On a bench, a series of toas is being unwrapped when SAWeekend pays a visit. The toas of Lake Eyre are sculptures that acted as signposts, and message boards.

People don’t know this is all here, not even many Aboriginal people. Those who do know need to make an appointment to see their cultural heritage. One of the big questions facing the museum is how to not just maintain, but improve that access.

Jared Thomas, a Nukunu man, is the William and Margaret Geary curator, Aboriginal and Torres Strait Islander Art and Material Culture at the SA Museum. (The position is funded by Margaret, in honour of her late husband William).

“How much of a disservice is it to Aboriginal people to have to come and see this in an industrial area that’s leaking?” he asks.

“We’ll bring Aboriginal elders into this space for the first time, and they’re blown away because they’re holding objects made by people who are sometimes as close as their grandparents. And then they’re able to communicate to us knowledge about those objects. They see a label, and it’s their grandmother’s name.

Tara Collier, Collection Manager Australian Aboriginal Collections, Dr Jared Thomas Curator, Prof. John Carty, Head of Humanities and Alice Beale Senior Collection Manager Humanities & World Cultures in the Netley warehouse. Picture Matt Turner.
Tara Collier, Collection Manager Australian Aboriginal Collections, Dr Jared Thomas Curator, Prof. John Carty, Head of Humanities and Alice Beale Senior Collection Manager Humanities & World Cultures in the Netley warehouse. Picture Matt Turner.

“It’s such a shame that so many Aboriginal people don’t know about this place. Only a fraction of Aboriginal people has ever stepped into this facility.”

Professor John Carty, the SA Museum’s head of humanities, works closely with Thomas. He describes the collection as the “greatest story we’ve never told”.

For now it’s being labelled, catalogued and microchipped. It’s being protected and curated, and being prepared to be moved ... somewhere. Some of it will become part of the new Aboriginal Art and Cultures Centre at Lot Fourteen, the details of which are still being worked through. Some of it will be put in storage somewhere safer.

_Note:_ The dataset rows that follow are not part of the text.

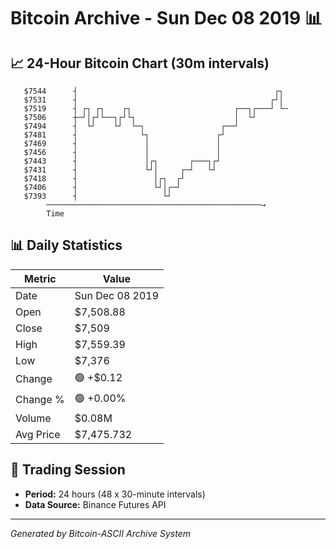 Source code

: # Bitcoin Archive - Sun Dec 08 2019 📊

## 📈 24-Hour Bitcoin Chart (30m intervals)

```
   $7544      ┤                                            ┌┐  
   $7531      ┤                                           ┌┘│  
   $7519      ┤ ┌┐ ┌┐    ┌┐                       ┌──┐┌───┘ └─ 
   $7506      ┼─┘│┌┘└──┐┌┘└┐                      │  └┘        
   $7494      ┤  └┘    └┘  └─┐                 ┌──┘            
   $7481      ┤              └┐               ┌┘               
   $7469      ┤               │               │                
   $7456      ┤               │               │                
   $7443      ┤               │┌┐       ┌───┐┌┘                
   $7431      ┤               └┘│     ┌─┘   └┘                 
   $7418      ┤                 │┌┐  ┌┘                        
   $7406      ┤                 └┘│┌─┘                         
   $7393      ┤                   └┘                           
        ────────────────────────────────────────────────→
        Time
```

## 📊 Daily Statistics

| Metric | Value |
|--------|-------|
| Date | Sun Dec 08 2019 |
| Open | $7,508.88 |
| Close | $7,509 |
| High | $7,559.39 |
| Low | $7,376 |
| Change | 🟢 +$0.12 |
| Change % | 🟢 +0.00% |
| Volume | $0.08M |
| Avg Price | $7,475.732 |

## 📅 Trading Session

- **Period:** 24 hours (48 x 30-minute intervals)
- **Data Source:** Binance Futures API

---
*Generated by Bitcoin-ASCII Archive System*
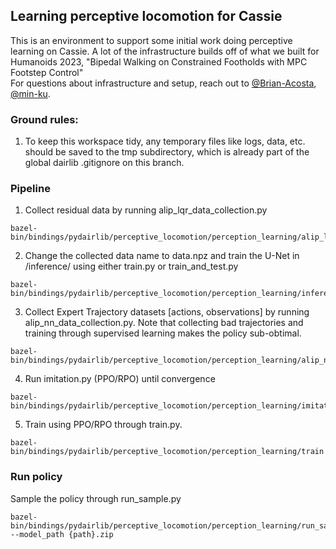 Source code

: ## Learning perceptive locomotion for Cassie

This is an environment to support some initial work doing perceptive learning on 
Cassie. A lot of the infrastructure builds off of what we built for Humanoids 2023, 
"Bipedal Walking on Constrained Footholds with MPC Footstep Control"  
For questions about infrastructure and setup, reach out to
[@Brian-Acosta](github.com/Brian-Acosta), [@min-ku](github.com/min-ku). 

### Ground rules:
1. To keep this workspace tidy, any temporary files like logs, data, etc. should be saved to the tmp subdirectory, which is already part of the global dairlib .gitignore on this branch.

### Pipeline
1. Collect residual data by running alip_lqr_data_collection.py
```
bazel-bin/bindings/pydairlib/perceptive_locomotion/perception_learning/alip_lqr_data_collection
```
2. Change the collected data name to data.npz and train the U-Net in /inference/ using either train.py or train_and_test.py
```
bazel-bin/bindings/pydairlib/perceptive_locomotion/perception_learning/inference/train_and_test
```
3. Collect Expert Trajectory datasets [actions, observations] by running alip_nn_data_collection.py. Note that collecting bad trajectories and training through supervised learning makes the policy sub-obtimal.
```
bazel-bin/bindings/pydairlib/perceptive_locomotion/perception_learning/alip_nn_data_collection
```
4. Run imitation.py (PPO/RPO) until convergence
```
bazel-bin/bindings/pydairlib/perceptive_locomotion/perception_learning/imitation
```
5. Train using PPO/RPO through train.py.
```
bazel-bin/bindings/pydairlib/perceptive_locomotion/perception_learning/train
```

### Run policy
Sample the policy through run_sample.py
```
bazel-bin/bindings/pydairlib/perceptive_locomotion/perception_learning/run_sample --model_path {path}.zip
```
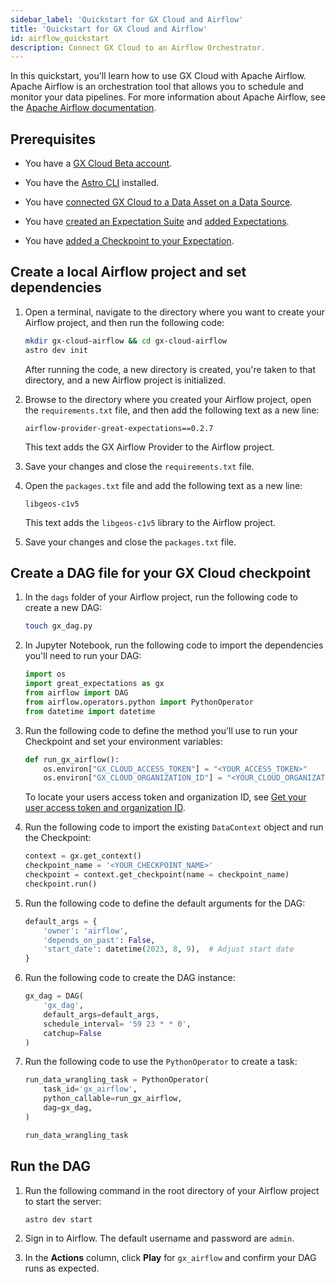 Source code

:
 ```yaml
---
sidebar_label: 'Quickstart for GX Cloud and Airflow'
title: 'Quickstart for GX Cloud and Airflow'
id: airflow_quickstart
description: Connect GX Cloud to an Airflow Orchestrator.
---
```


In this quickstart, you'll learn how to use GX Cloud with Apache Airflow. Apache Airflow is an orchestration tool that allows you to schedule and monitor your data pipelines. For more information about Apache Airflow, see the [Apache Airflow documentation](https://airflow.apache.org/docs/apache-airflow/stable/index.html).

## Prerequisites

- You have a [GX Cloud Beta account](https://greatexpectations.io/cloud).

- You have the [Astro CLI](https://docs.astronomer.io/astro/cli/overview) installed.

- You have [connected GX Cloud to a Data Asset on a Data Source](../data_assets/manage_data_assets#create-a-data-asset).

- You have [created an Expectation Suite](../expectation_suites/manage_expectation_suites.md) and [added Expectations](../expectations/manage_expectations#create-an-expectation).

- You have [added a Checkpoint to your Expectation](../checkpoints/manage_checkpoints#add-a-checkpoint).


## Create a local Airflow project and set dependencies

1. Open a terminal, navigate to the directory where you want to create your Airflow project, and then run the following code:

    ```bash title="Terminal input"
    mkdir gx-cloud-airflow && cd gx-cloud-airflow
    astro dev init
    ```
    After running the code, a new directory is created, you're taken to that directory, and a new Airflow project is initialized.

2. Browse to the directory where you created your Airflow project, open the `requirements.txt` file, and then add the following text as a new line: 

    ```
    airflow-provider-great-expectations==0.2.7
    ```

    This text adds the GX Airflow Provider to the Airflow project.
    
3. Save your changes and close the `requirements.txt` file.

4. Open the `packages.txt` file and add the following text as a new line:

    ```
    libgeos-c1v5
    ```
    This text adds the `libgeos-c1v5` library to the Airflow project.

5. Save your changes and close the `packages.txt` file.

## Create a DAG file for your GX Cloud checkpoint

1. In the `dags` folder of your Airflow project, run the following code to create a new DAG:

    ```bash title="Terminal input"
    touch gx_dag.py
    ```

2. In Jupyter Notebook, run the following code to import the dependencies you'll need to run your DAG:

    ```python title="Jupyter Notebook"
    import os
    import great_expectations as gx
    from airflow import DAG
    from airflow.operators.python import PythonOperator
    from datetime import datetime
    ```

2. Run the following code to define the method you'll use to run your Checkpoint and set your environment variables:

    ```python title="Jupyter Notebook"
    def run_gx_airflow():
        os.environ["GX_CLOUD_ACCESS_TOKEN"] = "<YOUR_ACCESS_TOKEN>"
        os.environ["GX_CLOUD_ORGANIZATION_ID"] = "<YOUR_CLOUD_ORGANIZATION_ID>"
    ```

    To locate your users access token and organization ID, see [Get your user access token and organization ID](/docs/cloud/set_up_gx_cloud#get-your-user-access-token-and-organization-id).


3. Run the following code to import the existing `DataContext` object and run the Checkpoint:

    ```python title="Jupyter Notebook"
    context = gx.get_context()
    checkpoint_name = '<YOUR_CHECKPOINT_NAME>' 
    checkpoint = context.get_checkpoint(name = checkpoint_name)
    checkpoint.run()
    ```

4. Run the following code to define the default arguments for the DAG:

    ```python title="Jupyter Notebook"
    default_args = {
        'owner': 'airflow',
        'depends_on_past': False,
        'start_date': datetime(2023, 8, 9),  # Adjust start date
    }
    ```

5. Run the following code to create the DAG instance:

    ```python title="Jupyter Notebook"
    gx_dag = DAG(
        'gx_dag',  
        default_args=default_args,
        schedule_interval= '59 23 * * 0',    
        catchup=False
    )
    ```

6. Run the following code to use the `PythonOperator` to create a task:

    ```python title="Jupyter Notebook"
    run_data_wrangling_task = PythonOperator(
        task_id='gx_airflow',
        python_callable=run_gx_airflow,
        dag=gx_dag,
    )

    run_data_wrangling_task
    ```

## Run the DAG

1. Run the following command in the root directory of your Airflow project to start the server:

    ```bash title="Terminal input"
    astro dev start
    ```

2. Sign in to Airflow. The default username and password are `admin`.

3. In the **Actions** column, click **Play** for `gx_airflow` and confirm your DAG runs as expected. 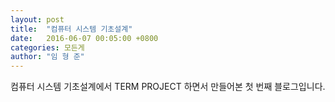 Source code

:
 ```yaml
---
layout: post
title:  "컴퓨터 시스템 기초설계"
date:   2016-06-07 00:05:00 +0800
categories: 모든게
author: "임 형 준"
---
```



 컴퓨터 시스템 기초설계에서 TERM PROJECT 하면서 만들어본 첫 번째 블로그입니다.
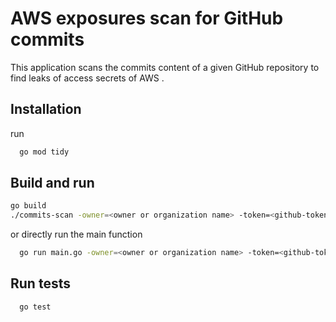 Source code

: # AWS exposures scan for GitHub commits

This application scans the commits content of a given GitHub repository to find leaks
of access secrets of AWS .
## Installation

run

```bash 
  go mod tidy
```

## Build and run

```bash 
go build
./commits-scan -owner=<owner or organization name> -token=<github-token> -repo=<repo-name>
```

or directly run the main function
```bash 
  go run main.go -owner=<owner or organization name> -token=<github-token> -repo=<repo-name>
```

## Run tests

```bash 
  go test
``` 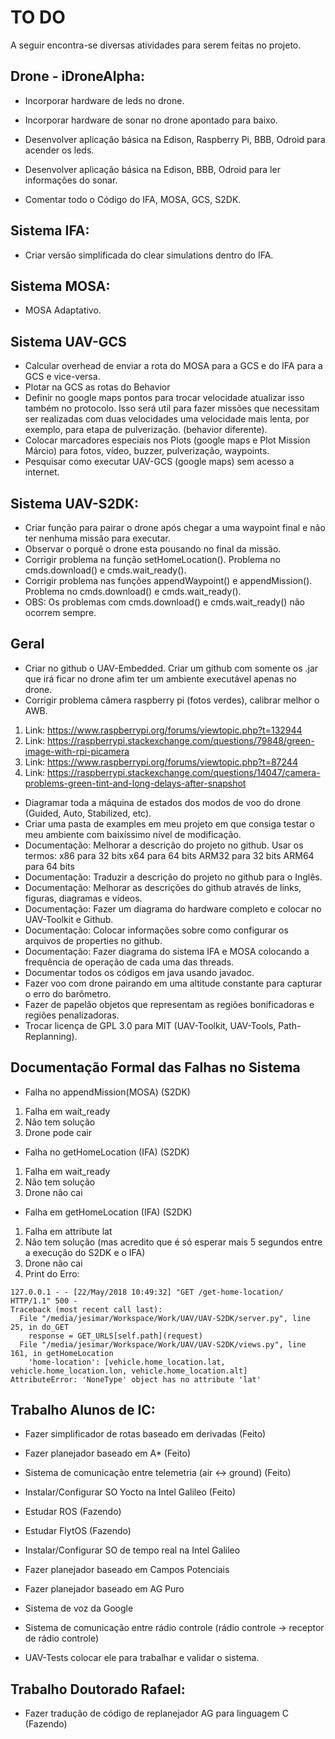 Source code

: # TO DO

A seguir encontra-se diversas atividades para serem feitas no projeto.

## Drone - iDroneAlpha:

* Incorporar hardware de leds no drone.
* Incorporar hardware de sonar no drone apontado para baixo.
* Desenvolver aplicação básica na Edison, Raspberry Pi, BBB, Odroid para acender os leds.
* Desenvolver aplicação básica na Edison, BBB, Odroid para ler informações do sonar.

* Comentar todo o Código do IFA, MOSA, GCS, S2DK.

## Sistema IFA:

* Criar versão simplificada do clear simulations dentro do IFA.

## Sistema MOSA:

* MOSA Adaptativo.

## Sistema UAV-GCS

* Calcular overhead de enviar a rota do MOSA para a GCS e do IFA para a GCS e vice-versa.
* Plotar na GCS as rotas do Behavior
* Definir no google maps pontos para trocar velocidade atualizar isso também no protocolo. 
		Isso será util para fazer missões que necessitam ser realizadas com duas velocidades uma velocidade mais lenta, 
		por exemplo, para etapa de pulverização. (behavior diferente).
* Colocar marcadores especiais nos Plots (google maps e Plot Mission Márcio) para fotos, vídeo, buzzer, pulverização, waypoints.
* Pesquisar como executar UAV-GCS (google maps) sem acesso a internet.

## Sistema UAV-S2DK:

* Criar função para pairar o drone após chegar a uma waypoint final e não ter nenhuma missão para executar. 
* Observar o porquê o drone esta pousando no final da missão.
* Corrigir problema na função setHomeLocation(). Problema no cmds.download() e cmds.wait_ready().
* Corrigir problema nas funções appendWaypoint() e appendMission(). Problema no cmds.download() e cmds.wait_ready().
* OBS: Os problemas com cmds.download() e cmds.wait_ready() não ocorrem sempre.

## Geral

* Criar no github o UAV-Embedded. Criar um github com somente os .jar que irá ficar no drone afim ter um ambiente executável apenas no drone.
* Corrigir problema câmera raspberry pi (fotos verdes), calibrar melhor o AWB.
1. Link: https://www.raspberrypi.org/forums/viewtopic.php?t=132944
2. Link: https://raspberrypi.stackexchange.com/questions/79848/green-image-with-rpi-picamera
3. Link: https://www.raspberrypi.org/forums/viewtopic.php?t=87244
4. Link: https://raspberrypi.stackexchange.com/questions/14047/camera-problems-green-tint-and-long-delays-after-snapshot
* Diagramar toda a máquina de estados dos modos de voo do drone (Guided, Auto, Stabilized, etc).
* Criar uma pasta de examples em meu projeto em que consiga testar o meu ambiente com baixíssimo nível de modificação. 
* Documentação: Melhorar a descrição do projeto no github.
    Usar os termos: 
        x86 para 32 bits
        x64 para 64 bits
        ARM32 para 32 bits
        ARM64 para 64 bits
* Documentação: Traduzir a descrição do projeto no github para o Inglês.
* Documentação: Melhorar as descrições do github através de links, figuras, diagramas e vídeos.
* Documentação: Fazer um diagrama do hardware completo e colocar no UAV-Toolkit e Github.
* Documentação: Colocar informações sobre como configurar os arquivos de properties no github.
* Documentação: Fazer diagrama do sistema IFA e MOSA colocando a frequência de operação de cada uma das threads.
* Documentar todos os códigos em java usando javadoc.
* Fazer voo com drone pairando em uma altitude constante para capturar o erro do barômetro.
* Fazer de papelão objetos que representam as regiões bonificadoras e regiões penalizadoras.
* Trocar licença de GPL 3.0 para MIT (UAV-Toolkit, UAV-Tools, Path-Replanning).

## Documentação Formal das Falhas no Sistema

* Falha no appendMission(MOSA) (S2DK)
1. Falha em wait_ready
2. Não tem solução
3. Drone pode cair

* Falha no getHomeLocation (IFA) (S2DK)
1. Falha em wait_ready
2. Não tem solução
3. Drone não cai

* Falha em getHomeLocation (IFA) (S2DK)
1. Falha em attribute lat
2. Não tem solução (mas acredito que é só esperar mais 5 segundos entre a execução do S2DK e o IFA)
3. Drone não cai
4. Print do Erro:
```
127.0.0.1 - - [22/May/2018 10:49:32] "GET /get-home-location/ HTTP/1.1" 500 -
Traceback (most recent call last):
  File "/media/jesimar/Workspace/Work/UAV/UAV-S2DK/server.py", line 25, in do_GET
    response = GET_URLS[self.path](request)
  File "/media/jesimar/Workspace/Work/UAV/UAV-S2DK/views.py", line 161, in getHomeLocation
    'home-location': [vehicle.home_location.lat, vehicle.home_location.lon, vehicle.home_location.alt]
AttributeError: 'NoneType' object has no attribute 'lat'
```

## Trabalho Alunos de IC:

* Fazer simplificador de rotas baseado em derivadas (Feito)
* Fazer planejador baseado em A* (Feito)
* Sistema de comunicação entre telemetria (air <-> ground) (Feito)
* Instalar/Configurar SO Yocto na Intel Galileo (Feito)
* Estudar ROS (Fazendo)
* Estudar FlytOS (Fazendo)

* Instalar/Configurar SO de tempo real na Intel Galileo 
* Fazer planejador baseado em Campos Potenciais
* Fazer planejador baseado em AG Puro
* Sistema de voz da Google
* Sistema de comunicação entre rádio controle (rádio controle -> receptor de rádio controle)
* UAV-Tests colocar ele para trabalhar e validar o sistema.

## Trabalho Doutorado Rafael:

* Fazer tradução de código de replanejador AG para linguagem C (Fazendo)
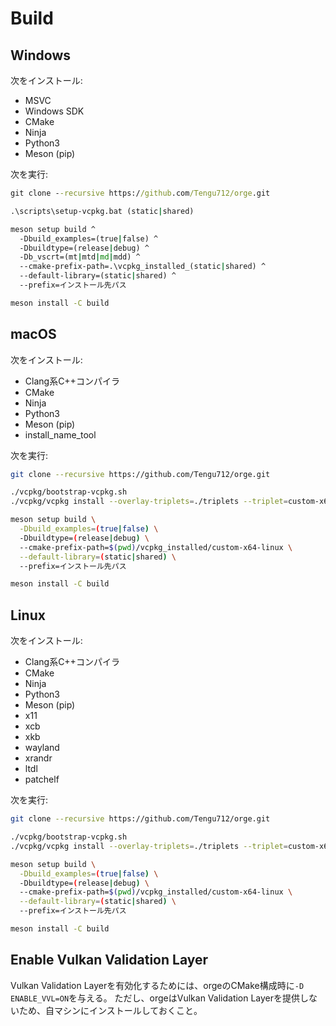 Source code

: # Build

## Windows

次をインストール:

- MSVC
- Windows SDK
- CMake
- Ninja
- Python3
- Meson (pip)

次を実行:

```bat
git clone --recursive https://github.com/Tengu712/orge.git

.\scripts\setup-vcpkg.bat (static|shared)

meson setup build ^
  -Dbuild_examples=(true|false) ^
  -Dbuildtype=(release|debug) ^
  -Db_vscrt=(mt|mtd|md|mdd) ^
  --cmake-prefix-path=.\vcpkg_installed_(static|shared) ^
  --default-library=(static|shared) ^
  --prefix=インストール先パス

meson install -C build
```

## macOS

次をインストール:

- Clang系C++コンパイラ
- CMake
- Ninja
- Python3
- Meson (pip)
- install_name_tool

次を実行:

```sh
git clone --recursive https://github.com/Tengu712/orge.git

./vcpkg/bootstrap-vcpkg.sh
./vcpkg/vcpkg install --overlay-triplets=./triplets --triplet=custom-x64-linux

meson setup build \
  -Dbuild_examples=(true|false) \
  -Dbuildtype=(release|debug) \
  --cmake-prefix-path=$(pwd)/vcpkg_installed/custom-x64-linux \
  --default-library=(static|shared) \
  --prefix=インストール先パス

meson install -C build
```

## Linux

次をインストール:

- Clang系C++コンパイラ
- CMake
- Ninja
- Python3
- Meson (pip)
- x11
- xcb
- xkb
- wayland
- xrandr
- ltdl
- patchelf

次を実行:

```sh
git clone --recursive https://github.com/Tengu712/orge.git

./vcpkg/bootstrap-vcpkg.sh
./vcpkg/vcpkg install --overlay-triplets=./triplets --triplet=custom-x64-linux

meson setup build \
  -Dbuild_examples=(true|false) \
  -Dbuildtype=(release|debug) \
  --cmake-prefix-path=$(pwd)/vcpkg_installed/custom-x64-linux \
  --default-library=(static|shared) \
  --prefix=インストール先パス

meson install -C build
```

## Enable Vulkan Validation Layer

Vulkan Validation Layerを有効化するためには、orgeのCMake構成時に`-D ENABLE_VVL=ON`を与える。
ただし、orgeはVulkan Validation Layerを提供しないため、自マシンにインストールしておくこと。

Songlines conjure the idea of a mystical, mythical landscape – something nebulous. “They are anything but,” Carty says. “Songlines are perhaps best understood as creation stories, but while they trace ancient Dreamings, they are also a concrete way in which the oldest continuous civilisation on Earth mapped the continent. These songs are the Aboriginal archives of ecological, historical, religious and cultural knowledge. Within their eternal structures they also map dynamic cultural and environmental changes. Songlines map the memory of cultures, and also their futures.”

Aboriginal and Torres Strait Islanders understand the land by singing its stories – stories which also tell them how to find water, fertile land and previous hunting spots. At Netley, there is also a room for secret sacred objects, and a space for the repatriated remains of Aboriginal people.

Then there is the jewellery. Some of those who care for the collection showed SAWeekend a perfect, pink and pearly necklace which consists of dozens of luminous shells threaded into a piece of art. Another dramatic piece is made of echidna quills, pale then dark on the ends.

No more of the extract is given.